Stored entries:
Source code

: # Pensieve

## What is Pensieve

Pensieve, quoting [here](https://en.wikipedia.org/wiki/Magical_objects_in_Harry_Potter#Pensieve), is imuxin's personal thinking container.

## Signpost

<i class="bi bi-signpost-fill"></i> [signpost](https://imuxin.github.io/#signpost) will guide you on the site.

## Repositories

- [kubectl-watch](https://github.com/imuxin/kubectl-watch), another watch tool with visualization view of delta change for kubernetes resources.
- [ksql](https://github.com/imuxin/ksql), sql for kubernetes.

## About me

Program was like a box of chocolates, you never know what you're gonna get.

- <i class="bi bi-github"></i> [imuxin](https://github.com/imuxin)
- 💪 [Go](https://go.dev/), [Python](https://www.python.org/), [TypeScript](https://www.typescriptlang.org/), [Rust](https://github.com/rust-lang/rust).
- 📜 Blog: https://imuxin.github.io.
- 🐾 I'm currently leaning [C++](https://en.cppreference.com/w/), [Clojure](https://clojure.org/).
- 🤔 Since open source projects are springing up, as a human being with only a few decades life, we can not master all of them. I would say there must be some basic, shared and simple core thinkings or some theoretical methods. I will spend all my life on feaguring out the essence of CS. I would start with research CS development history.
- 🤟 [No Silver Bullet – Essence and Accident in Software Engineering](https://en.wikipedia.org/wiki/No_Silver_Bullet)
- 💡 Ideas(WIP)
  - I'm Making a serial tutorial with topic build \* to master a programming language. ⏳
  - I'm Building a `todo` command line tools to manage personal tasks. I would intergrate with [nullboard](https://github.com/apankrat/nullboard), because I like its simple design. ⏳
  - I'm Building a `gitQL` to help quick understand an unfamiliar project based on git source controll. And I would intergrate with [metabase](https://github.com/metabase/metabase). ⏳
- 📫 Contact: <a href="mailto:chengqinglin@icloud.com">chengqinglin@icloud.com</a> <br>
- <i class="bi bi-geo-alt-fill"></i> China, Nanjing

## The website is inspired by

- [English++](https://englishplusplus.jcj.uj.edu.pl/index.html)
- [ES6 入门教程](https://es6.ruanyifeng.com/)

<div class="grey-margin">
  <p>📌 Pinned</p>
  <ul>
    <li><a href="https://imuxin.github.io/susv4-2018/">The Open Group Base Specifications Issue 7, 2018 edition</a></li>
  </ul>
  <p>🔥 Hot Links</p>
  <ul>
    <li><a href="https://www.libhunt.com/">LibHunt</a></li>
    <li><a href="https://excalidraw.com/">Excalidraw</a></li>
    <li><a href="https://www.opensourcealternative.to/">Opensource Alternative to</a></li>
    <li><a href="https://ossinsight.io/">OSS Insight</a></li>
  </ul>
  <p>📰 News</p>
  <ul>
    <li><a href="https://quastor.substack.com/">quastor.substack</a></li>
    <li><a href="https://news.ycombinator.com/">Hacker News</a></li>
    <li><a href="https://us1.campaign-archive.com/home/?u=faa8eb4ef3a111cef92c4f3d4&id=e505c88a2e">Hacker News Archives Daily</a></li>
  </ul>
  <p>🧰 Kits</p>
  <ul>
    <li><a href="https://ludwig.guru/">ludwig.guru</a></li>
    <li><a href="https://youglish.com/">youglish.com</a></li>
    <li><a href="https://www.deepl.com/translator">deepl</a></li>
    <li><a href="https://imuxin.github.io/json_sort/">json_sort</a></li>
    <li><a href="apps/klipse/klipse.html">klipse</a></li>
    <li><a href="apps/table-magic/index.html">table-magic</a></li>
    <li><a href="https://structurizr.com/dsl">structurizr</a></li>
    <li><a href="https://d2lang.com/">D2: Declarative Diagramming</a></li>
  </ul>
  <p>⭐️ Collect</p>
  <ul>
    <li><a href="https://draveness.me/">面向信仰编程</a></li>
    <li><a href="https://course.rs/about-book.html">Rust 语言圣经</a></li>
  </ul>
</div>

WORK ITEM. Give the data back in full, exactly as written.

ANSWER SECTION.
Source code

: # Pensieve

## What is Pensieve

Pensieve, quoting [here](https://en.wikipedia.org/wiki/Magical_objects_in_Harry_Potter#Pensieve), is imuxin's personal thinking container.

## Signpost

<i class="bi bi-signpost-fill"></i> [signpost](https://imuxin.github.io/#signpost) will guide you on the site.

## Repositories

- [kubectl-watch](https://github.com/imuxin/kubectl-watch), another watch tool with visualization view of delta change for kubernetes resources.
- [ksql](https://github.com/imuxin/ksql), sql for kubernetes.

## About me

Program was like a box of chocolates, you never know what you're gonna get.

- <i class="bi bi-github"></i> [imuxin](https://github.com/imuxin)
- 💪 [Go](https://go.dev/), [Python](https://www.python.org/), [TypeScript](https://www.typescriptlang.org/), [Rust](https://github.com/rust-lang/rust).
- 📜 Blog: https://imuxin.github.io.
- 🐾 I'm currently leaning [C++](https://en.cppreference.com/w/), [Clojure](https://clojure.org/).
- 🤔 Since open source projects are springing up, as a human being with only a few decades life, we can not master all of them. I would say there must be some basic, shared and simple core thinkings or some theoretical methods. I will spend all my life on feaguring out the essence of CS. I would start with research CS development history.
- 🤟 [No Silver Bullet – Essence and Accident in Software Engineering](https://en.wikipedia.org/wiki/No_Silver_Bullet)
- 💡 Ideas(WIP)
  - I'm Making a serial tutorial with topic build \* to master a programming language. ⏳
  - I'm Building a `todo` command line tools to manage personal tasks. I would intergrate with [nullboard](https://github.com/apankrat/nullboard), because I like its simple design. ⏳
  - I'm Building a `gitQL` to help quick understand an unfamiliar project based on git source controll. And I would intergrate with [metabase](https://github.com/metabase/metabase). ⏳
- 📫 Contact: <a href="mailto:chengqinglin@icloud.com">chengqinglin@icloud.com</a> <br>
- <i class="bi bi-geo-alt-fill"></i> China, Nanjing

## The website is inspired by

- [English++](https://englishplusplus.jcj.uj.edu.pl/index.html)
- [ES6 入门教程](https://es6.ruanyifeng.com/)

<div class="grey-margin">
  <p>📌 Pinned</p>
  <ul>
    <li><a href="https://imuxin.github.io/susv4-2018/">The Open Group Base Specifications Issue 7, 2018 edition</a></li>
  </ul>
  <p>🔥 Hot Links</p>
  <ul>
    <li><a href="https://www.libhunt.com/">LibHunt</a></li>
    <li><a href="https://excalidraw.com/">Excalidraw</a></li>
    <li><a href="https://www.opensourcealternative.to/">Opensource Alternative to</a></li>
    <li><a href="https://ossinsight.io/">OSS Insight</a></li>
  </ul>
  <p>📰 News</p>
  <ul>
    <li><a href="https://quastor.substack.com/">quastor.substack</a></li>
    <li><a href="https://news.ycombinator.com/">Hacker News</a></li>
    <li><a href="https://us1.campaign-archive.com/home/?u=faa8eb4ef3a111cef92c4f3d4&id=e505c88a2e">Hacker News Archives Daily</a></li>
  </ul>
  <p>🧰 Kits</p>
  <ul>
    <li><a href="https://ludwig.guru/">ludwig.guru</a></li>
    <li><a href="https://youglish.com/">youglish.com</a></li>
    <li><a href="https://www.deepl.com/translator">deepl</a></li>
    <li><a href="https://imuxin.github.io/json_sort/">json_sort</a></li>
    <li><a href="apps/klipse/klipse.html">klipse</a></li>
    <li><a href="apps/table-magic/index.html">table-magic</a></li>
    <li><a href="https://structurizr.com/dsl">structurizr</a></li>
    <li><a href="https://d2lang.com/">D2: Declarative Diagramming</a></li>
  </ul>
  <p>⭐️ Collect</p>
  <ul>
    <li><a href="https://draveness.me/">面向信仰编程</a></li>
    <li><a href="https://course.rs/about-book.html">Rust 语言圣经</a></li>
  </ul>
</div>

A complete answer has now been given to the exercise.